*Information shown*.
────────────────
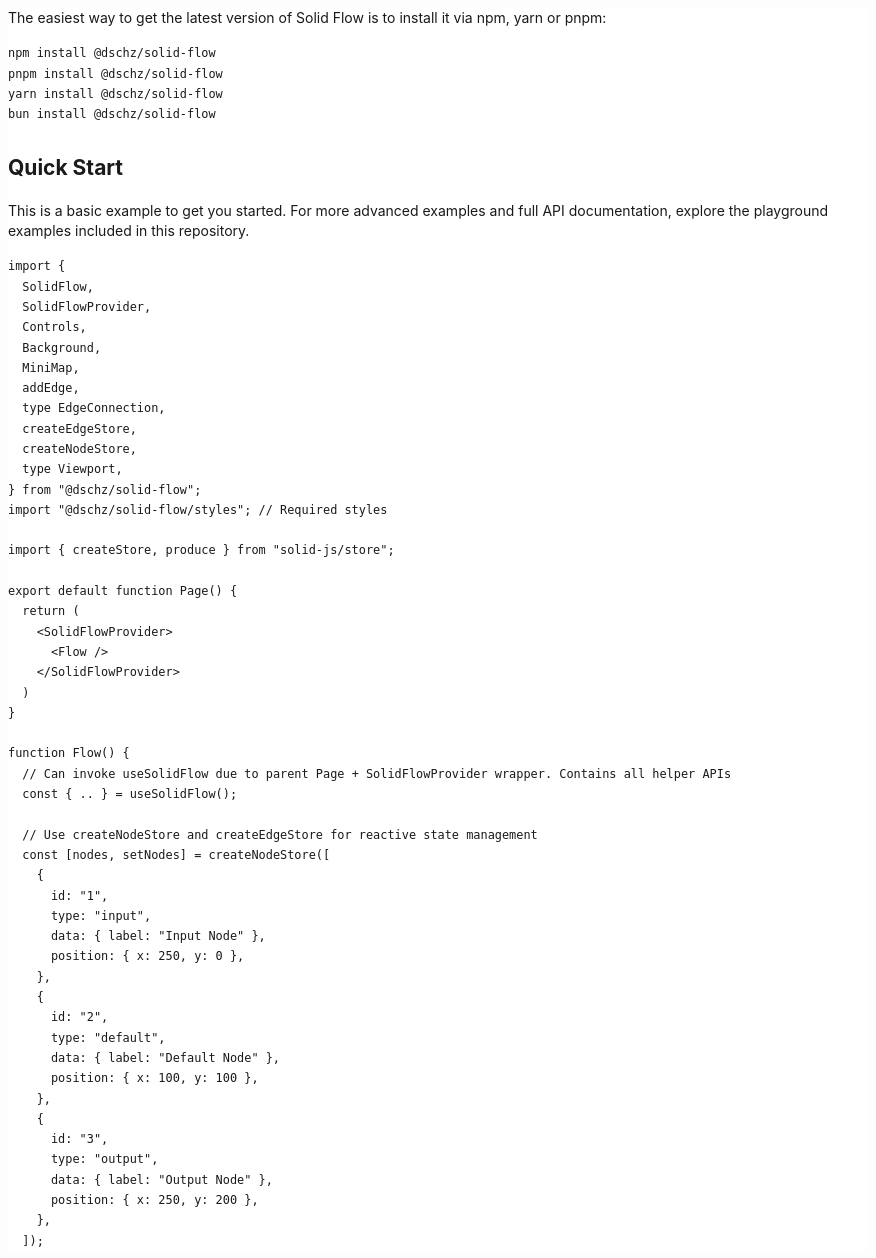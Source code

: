 The easiest way to get the latest version of Solid Flow is to install it via npm, yarn or pnpm:

```sh
npm install @dschz/solid-flow
pnpm install @dschz/solid-flow
yarn install @dschz/solid-flow
bun install @dschz/solid-flow
```

## Quick Start

This is a basic example to get you started. For more advanced examples and full API documentation, explore the playground examples included in this repository.

```tsx
import {
  SolidFlow,
  SolidFlowProvider,
  Controls,
  Background,
  MiniMap,
  addEdge,
  type EdgeConnection,
  createEdgeStore,
  createNodeStore,
  type Viewport,
} from "@dschz/solid-flow";
import "@dschz/solid-flow/styles"; // Required styles

import { createStore, produce } from "solid-js/store";

export default function Page() {
  return (
    <SolidFlowProvider>
      <Flow />
    </SolidFlowProvider>
  )
}

function Flow() {
  // Can invoke useSolidFlow due to parent Page + SolidFlowProvider wrapper. Contains all helper APIs
  const { .. } = useSolidFlow();

  // Use createNodeStore and createEdgeStore for reactive state management
  const [nodes, setNodes] = createNodeStore([
    {
      id: "1",
      type: "input",
      data: { label: "Input Node" },
      position: { x: 250, y: 0 },
    },
    {
      id: "2",
      type: "default",
      data: { label: "Default Node" },
      position: { x: 100, y: 100 },
    },
    {
      id: "3",
      type: "output",
      data: { label: "Output Node" },
      position: { x: 250, y: 200 },
    },
  ]);
```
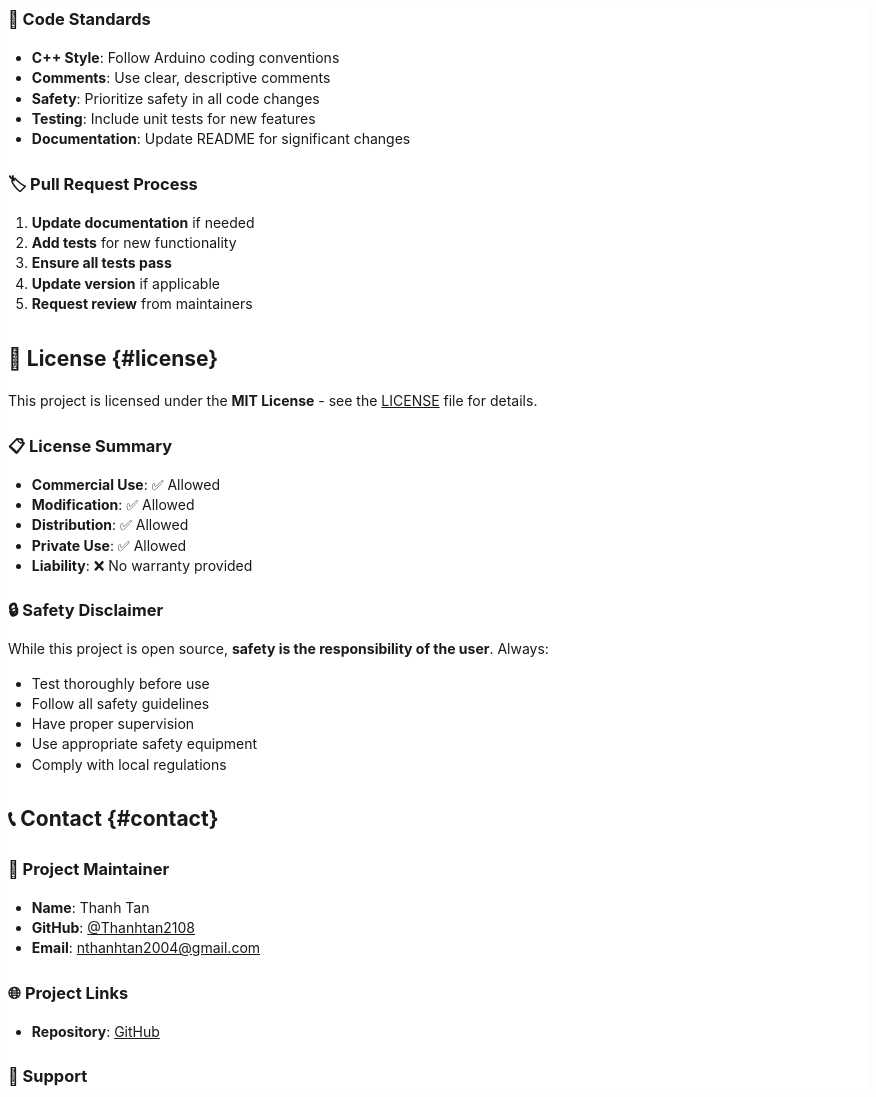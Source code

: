 ### 📝 Code Standards

- **C++ Style**: Follow Arduino coding conventions
- **Comments**: Use clear, descriptive comments
- **Safety**: Prioritize safety in all code changes
- **Testing**: Include unit tests for new features
- **Documentation**: Update README for significant changes

### 🏷️ Pull Request Process

1. **Update documentation** if needed
2. **Add tests** for new functionality
3. **Ensure all tests pass**
4. **Update version** if applicable
5. **Request review** from maintainers

## 📄 License {#license}

This project is licensed under the **MIT License** - see the [LICENSE](LICENSE) file for details.

### 📋 License Summary

- **Commercial Use**: ✅ Allowed
- **Modification**: ✅ Allowed
- **Distribution**: ✅ Allowed
- **Private Use**: ✅ Allowed
- **Liability**: ❌ No warranty provided

### 🔒 Safety Disclaimer

While this project is open source, **safety is the responsibility of the user**. Always:

- Test thoroughly before use
- Follow all safety guidelines
- Have proper supervision
- Use appropriate safety equipment
- Comply with local regulations

## 📞 Contact {#contact}

### 👤 Project Maintainer

- **Name**: Thanh Tan
- **GitHub**: [@Thanhtan2108](https://github.com/Thanhtan2108)
- **Email**: [nthanhtan2004@gmail.com](nthanhtan2004@gmail.com)

### 🌐 Project Links

- **Repository**: [GitHub](https://github.com/Thanhtan2108/PROJECT-WITH-ARDUINO)

### 📧 Support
────────────────
*Exercise aim*. Exact repetition required: repeat the first line of the listing above, the line containing "## Quick Start", and every line between, leaving out pictures.

*Answer for the task*.
Source code

: The easiest way to get the latest version of Solid Flow is to install it via npm, yarn or pnpm:

```sh
npm install @dschz/solid-flow
pnpm install @dschz/solid-flow
yarn install @dschz/solid-flow
bun install @dschz/solid-flow
```

## Quick Start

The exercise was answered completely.